_WORK TO COMPLETE_
Reproduce all records verbatim.

_EXERCISE DATA_
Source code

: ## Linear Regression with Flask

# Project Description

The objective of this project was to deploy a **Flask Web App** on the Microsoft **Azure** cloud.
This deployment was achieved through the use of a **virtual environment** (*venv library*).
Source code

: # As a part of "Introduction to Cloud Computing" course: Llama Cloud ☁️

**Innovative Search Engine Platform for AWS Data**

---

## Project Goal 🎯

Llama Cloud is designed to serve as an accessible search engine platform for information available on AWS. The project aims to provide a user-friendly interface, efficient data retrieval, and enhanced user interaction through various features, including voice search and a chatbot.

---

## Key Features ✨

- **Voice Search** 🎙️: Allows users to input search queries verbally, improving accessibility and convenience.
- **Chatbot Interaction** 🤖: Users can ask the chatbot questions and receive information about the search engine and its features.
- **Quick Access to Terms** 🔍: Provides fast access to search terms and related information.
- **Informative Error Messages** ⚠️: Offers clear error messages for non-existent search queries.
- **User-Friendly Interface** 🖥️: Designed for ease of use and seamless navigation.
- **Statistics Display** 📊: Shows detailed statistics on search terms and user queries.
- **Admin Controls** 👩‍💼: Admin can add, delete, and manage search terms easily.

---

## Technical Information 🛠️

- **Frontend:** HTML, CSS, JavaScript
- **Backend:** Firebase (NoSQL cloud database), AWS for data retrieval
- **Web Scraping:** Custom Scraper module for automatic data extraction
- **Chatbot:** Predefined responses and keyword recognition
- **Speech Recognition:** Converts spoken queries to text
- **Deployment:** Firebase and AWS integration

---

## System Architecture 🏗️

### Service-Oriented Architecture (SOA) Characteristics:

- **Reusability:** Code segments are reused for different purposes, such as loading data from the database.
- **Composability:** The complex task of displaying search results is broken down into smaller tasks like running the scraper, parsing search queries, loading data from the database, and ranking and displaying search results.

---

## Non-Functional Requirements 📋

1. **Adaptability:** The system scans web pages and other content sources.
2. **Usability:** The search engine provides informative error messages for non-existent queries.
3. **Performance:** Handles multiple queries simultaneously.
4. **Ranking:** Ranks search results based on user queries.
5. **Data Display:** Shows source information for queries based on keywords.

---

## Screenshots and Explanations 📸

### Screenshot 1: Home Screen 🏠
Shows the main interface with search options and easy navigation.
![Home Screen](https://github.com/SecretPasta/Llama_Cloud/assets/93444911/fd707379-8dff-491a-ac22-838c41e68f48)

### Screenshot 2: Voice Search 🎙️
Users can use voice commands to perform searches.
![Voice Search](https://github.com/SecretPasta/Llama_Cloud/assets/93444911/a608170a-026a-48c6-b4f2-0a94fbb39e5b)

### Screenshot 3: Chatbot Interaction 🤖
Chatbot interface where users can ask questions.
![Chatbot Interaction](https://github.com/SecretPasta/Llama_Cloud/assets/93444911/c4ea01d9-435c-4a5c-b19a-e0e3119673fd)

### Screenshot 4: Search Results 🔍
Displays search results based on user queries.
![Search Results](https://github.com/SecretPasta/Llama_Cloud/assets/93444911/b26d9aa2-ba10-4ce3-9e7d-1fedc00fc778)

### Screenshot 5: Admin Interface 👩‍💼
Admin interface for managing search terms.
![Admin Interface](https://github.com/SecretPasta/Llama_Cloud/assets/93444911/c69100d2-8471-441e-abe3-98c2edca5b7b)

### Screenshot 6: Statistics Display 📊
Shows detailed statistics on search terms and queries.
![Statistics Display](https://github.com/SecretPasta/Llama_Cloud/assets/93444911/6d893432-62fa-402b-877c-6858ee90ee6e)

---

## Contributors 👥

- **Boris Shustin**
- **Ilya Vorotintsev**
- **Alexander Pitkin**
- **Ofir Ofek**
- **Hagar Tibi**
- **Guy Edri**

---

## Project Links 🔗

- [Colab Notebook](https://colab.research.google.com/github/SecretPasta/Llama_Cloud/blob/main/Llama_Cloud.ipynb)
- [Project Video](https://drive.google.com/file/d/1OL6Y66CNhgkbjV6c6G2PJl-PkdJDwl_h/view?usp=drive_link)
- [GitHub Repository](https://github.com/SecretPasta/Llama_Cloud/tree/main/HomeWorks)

_RESPONSE_
Source code

: ## Linear Regression with Flask

# Project Description

The objective of this project was to deploy a **Flask Web App** on the Microsoft **Azure** cloud.
This deployment was achieved through the use of a **virtual environment** (*venv library*).
Source code

: # As a part of "Introduction to Cloud Computing" course: Llama Cloud ☁️

**Innovative Search Engine Platform for AWS Data**

---

## Project Goal 🎯

Llama Cloud is designed to serve as an accessible search engine platform for information available on AWS. The project aims to provide a user-friendly interface, efficient data retrieval, and enhanced user interaction through various features, including voice search and a chatbot.

---

## Key Features ✨

- **Voice Search** 🎙️: Allows users to input search queries verbally, improving accessibility and convenience.
- **Chatbot Interaction** 🤖: Users can ask the chatbot questions and receive information about the search engine and its features.
- **Quick Access to Terms** 🔍: Provides fast access to search terms and related information.
- **Informative Error Messages** ⚠️: Offers clear error messages for non-existent search queries.
- **User-Friendly Interface** 🖥️: Designed for ease of use and seamless navigation.
- **Statistics Display** 📊: Shows detailed statistics on search terms and user queries.
- **Admin Controls** 👩‍💼: Admin can add, delete, and manage search terms easily.

---

## Technical Information 🛠️

- **Frontend:** HTML, CSS, JavaScript
- **Backend:** Firebase (NoSQL cloud database), AWS for data retrieval
- **Web Scraping:** Custom Scraper module for automatic data extraction
- **Chatbot:** Predefined responses and keyword recognition
- **Speech Recognition:** Converts spoken queries to text
- **Deployment:** Firebase and AWS integration

---

## System Architecture 🏗️

### Service-Oriented Architecture (SOA) Characteristics:

- **Reusability:** Code segments are reused for different purposes, such as loading data from the database.
- **Composability:** The complex task of displaying search results is broken down into smaller tasks like running the scraper, parsing search queries, loading data from the database, and ranking and displaying search results.

---

## Non-Functional Requirements 📋

1. **Adaptability:** The system scans web pages and other content sources.
2. **Usability:** The search engine provides informative error messages for non-existent queries.
3. **Performance:** Handles multiple queries simultaneously.
4. **Ranking:** Ranks search results based on user queries.
5. **Data Display:** Shows source information for queries based on keywords.

---

## Screenshots and Explanations 📸

### Screenshot 1: Home Screen 🏠
Shows the main interface with search options and easy navigation.
![Home Screen](https://github.com/SecretPasta/Llama_Cloud/assets/93444911/fd707379-8dff-491a-ac22-838c41e68f48)

### Screenshot 2: Voice Search 🎙️
Users can use voice commands to perform searches.
![Voice Search](https://github.com/SecretPasta/Llama_Cloud/assets/93444911/a608170a-026a-48c6-b4f2-0a94fbb39e5b)

### Screenshot 3: Chatbot Interaction 🤖
Chatbot interface where users can ask questions.
![Chatbot Interaction](https://github.com/SecretPasta/Llama_Cloud/assets/93444911/c4ea01d9-435c-4a5c-b19a-e0e3119673fd)

### Screenshot 4: Search Results 🔍
Displays search results based on user queries.
![Search Results](https://github.com/SecretPasta/Llama_Cloud/assets/93444911/b26d9aa2-ba10-4ce3-9e7d-1fedc00fc778)

### Screenshot 5: Admin Interface 👩‍💼
Admin interface for managing search terms.
![Admin Interface](https://github.com/SecretPasta/Llama_Cloud/assets/93444911/c69100d2-8471-441e-abe3-98c2edca5b7b)

### Screenshot 6: Statistics Display 📊
Shows detailed statistics on search terms and queries.
![Statistics Display](https://github.com/SecretPasta/Llama_Cloud/assets/93444911/6d893432-62fa-402b-877c-6858ee90ee6e)

---

## Contributors 👥

- **Boris Shustin**
- **Ilya Vorotintsev**
- **Alexander Pitkin**
- **Ofir Ofek**
- **Hagar Tibi**
- **Guy Edri**

---

## Project Links 🔗

- [Colab Notebook](https://colab.research.google.com/github/SecretPasta/Llama_Cloud/blob/main/Llama_Cloud.ipynb)
- [Project Video](https://drive.google.com/file/d/1OL6Y66CNhgkbjV6c6G2PJl-PkdJDwl_h/view?usp=drive_link)
- [GitHub Repository](https://github.com/SecretPasta/Llama_Cloud/tree/main/HomeWorks)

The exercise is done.